‘Vague Paranoia’

Corine Hegland has written a great summary article (pdf) on UNCLOS for the National Journal. I got this from Matt, who writes “She’s doing neutral reporting, so she doesn’t come out and say that there’s little to the opponents’ case besides vague paranoia but she also make it clear that there’s little to the opponents’ case besides vague paranoia.”

Slate also published an “Explainer” on the race to claim the Artic today.

Key quotes from Hegland’s piece after the jump.

The treaty’s proponents are, well, preponderant. There’s the president and his Cabinet, the former chiefs of naval operations, and all the living legal advisers to the secretary of State. Also the American Petroleum Institute; the International Association of Drilling Contractors; the Navy League of the United States; the World Wildlife Fund; the Nature Conservancy; and the U.S. Joint Ocean Commission Initiative, as well as 35 other such organizations. There’s a letter from 101 “prominent Americans,” including former Secretaries of State Madeleine Albright, James Baker, Alexander Haig, Colin Powell, and George Shultz; a handful of governors and former senators and Cabinet members; and, if that’s not enough, Walter Cronkite.

At the end of a 45-minute interview, [Frank] Gaffney still brims with reasons to reject the treaty. It encroaches on American sovereignty. It creates a new U.N. bureaucracy, with taxation powers. The 1994 “fix” was no fix at all, because the treaty was not yet open to amendment, and besides, Reagan’s objections went far beyond the seabed mining issues. It will allow other nations to sue the United States over land-based pollution. It will allow other nations to sue the U.S. military for moving through their territorial waters. Countries that hate us will be able to out-vote us in the convention bodies. World judges will rule against U.S. interests, and federal judges will enforce their rulings. The Senate is rushing to a vote, with only two hearings in the Senate Foreign Relations Committee and none at all in Armed Services, Commerce, Energy, Environment, Intelligence, and Judiciary, among others.

None of these claims are quite true, say treaty proponents, including the Pentagon and the State Department. Military activities are exempt from the treaty’s dispute-resolution procedures; nobody will be suing the Navy. The land-based pollution provisions essentially call on nations to enact and enforce their own laws, which the United States already does. In the one suit involving land-based pollution, an Irish challenge to a British nuclear power plant, the Irish lost. The U.S. will be able to take all disputes to arbitration, not to judges on world tribunals. The 1994 renegotiation is valid law: Nations often make subsequent agreements based on earlier agreements. The International Seabed Authority, which implements the agreement, strives to make decisions by consensus. It has no actual taxation powers, although members are assessed dues, and it may claim up to 7 percent of revenues from some oil and gas sites; it can also conduct its own hard-mineral mining at some deep seabed locations. The Senate committees held hearings in 2004.

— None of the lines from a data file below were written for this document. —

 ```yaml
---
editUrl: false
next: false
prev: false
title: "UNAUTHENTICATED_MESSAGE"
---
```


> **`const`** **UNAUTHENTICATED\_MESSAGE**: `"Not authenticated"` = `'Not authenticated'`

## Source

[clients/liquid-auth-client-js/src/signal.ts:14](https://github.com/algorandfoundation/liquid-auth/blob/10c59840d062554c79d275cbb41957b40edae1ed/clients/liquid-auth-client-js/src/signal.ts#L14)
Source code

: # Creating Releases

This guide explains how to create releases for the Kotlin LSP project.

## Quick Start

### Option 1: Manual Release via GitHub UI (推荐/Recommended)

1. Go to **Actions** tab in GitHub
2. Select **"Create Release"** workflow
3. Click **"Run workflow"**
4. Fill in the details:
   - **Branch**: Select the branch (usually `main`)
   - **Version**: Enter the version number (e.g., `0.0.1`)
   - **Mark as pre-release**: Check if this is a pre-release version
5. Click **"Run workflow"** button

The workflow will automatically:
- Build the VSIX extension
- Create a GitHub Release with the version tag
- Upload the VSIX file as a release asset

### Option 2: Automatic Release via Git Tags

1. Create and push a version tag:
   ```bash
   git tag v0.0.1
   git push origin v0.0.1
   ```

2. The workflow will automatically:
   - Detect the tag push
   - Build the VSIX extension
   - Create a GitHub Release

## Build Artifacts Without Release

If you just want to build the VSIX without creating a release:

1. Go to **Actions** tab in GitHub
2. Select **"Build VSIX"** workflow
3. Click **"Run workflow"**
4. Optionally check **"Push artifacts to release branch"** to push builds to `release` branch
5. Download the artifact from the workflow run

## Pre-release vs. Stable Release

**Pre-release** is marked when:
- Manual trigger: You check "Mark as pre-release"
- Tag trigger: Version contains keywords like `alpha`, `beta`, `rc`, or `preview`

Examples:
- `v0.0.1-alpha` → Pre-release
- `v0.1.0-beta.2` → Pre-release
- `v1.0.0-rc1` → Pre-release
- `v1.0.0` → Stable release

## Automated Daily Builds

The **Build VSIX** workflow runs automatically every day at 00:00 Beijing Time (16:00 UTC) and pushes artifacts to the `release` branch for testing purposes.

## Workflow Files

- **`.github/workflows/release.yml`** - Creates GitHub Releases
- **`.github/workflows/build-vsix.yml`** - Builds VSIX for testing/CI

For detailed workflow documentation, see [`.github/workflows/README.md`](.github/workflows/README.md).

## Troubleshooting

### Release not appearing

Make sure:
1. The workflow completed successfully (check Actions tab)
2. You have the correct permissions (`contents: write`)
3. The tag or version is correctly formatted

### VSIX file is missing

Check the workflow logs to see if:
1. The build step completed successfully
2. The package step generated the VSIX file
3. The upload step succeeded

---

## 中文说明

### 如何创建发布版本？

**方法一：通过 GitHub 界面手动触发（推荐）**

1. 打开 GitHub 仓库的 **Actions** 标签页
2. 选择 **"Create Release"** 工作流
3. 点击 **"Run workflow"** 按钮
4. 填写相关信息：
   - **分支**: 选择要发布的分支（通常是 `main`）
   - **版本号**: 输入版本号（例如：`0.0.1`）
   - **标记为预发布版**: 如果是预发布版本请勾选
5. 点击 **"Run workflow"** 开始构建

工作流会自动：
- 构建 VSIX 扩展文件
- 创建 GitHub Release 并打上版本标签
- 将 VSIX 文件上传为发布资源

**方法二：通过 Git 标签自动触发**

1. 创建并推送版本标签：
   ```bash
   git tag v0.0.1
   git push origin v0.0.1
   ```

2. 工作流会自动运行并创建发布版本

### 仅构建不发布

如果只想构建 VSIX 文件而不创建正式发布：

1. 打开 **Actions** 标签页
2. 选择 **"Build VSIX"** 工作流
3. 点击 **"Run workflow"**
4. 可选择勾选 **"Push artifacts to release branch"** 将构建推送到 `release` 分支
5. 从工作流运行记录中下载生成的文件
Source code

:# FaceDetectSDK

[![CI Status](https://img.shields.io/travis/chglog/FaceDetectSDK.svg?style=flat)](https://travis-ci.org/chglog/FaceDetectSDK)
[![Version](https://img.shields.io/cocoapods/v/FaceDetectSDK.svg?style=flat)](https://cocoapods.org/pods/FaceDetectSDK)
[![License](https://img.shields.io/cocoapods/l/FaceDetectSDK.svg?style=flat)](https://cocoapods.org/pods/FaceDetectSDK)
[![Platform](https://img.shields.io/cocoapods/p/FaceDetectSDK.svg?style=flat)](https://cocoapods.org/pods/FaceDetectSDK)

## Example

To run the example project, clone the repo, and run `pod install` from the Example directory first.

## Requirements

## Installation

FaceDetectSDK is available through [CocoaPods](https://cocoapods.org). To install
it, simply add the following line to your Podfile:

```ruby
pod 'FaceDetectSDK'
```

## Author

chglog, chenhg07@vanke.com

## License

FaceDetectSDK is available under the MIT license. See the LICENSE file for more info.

As the Arctic ice recedes, there will be a race for the oil, gas, and mineral resources buried there. Because the United States hasn’t ratified the treaty, it doesn’t have a seat at the table where the 155 nations that have approved it will determine the validity of Arctic claims. U.S. companies want a piece of the action; U.S. environmental groups want a hand in managing what they foresee asenvironmental chaos.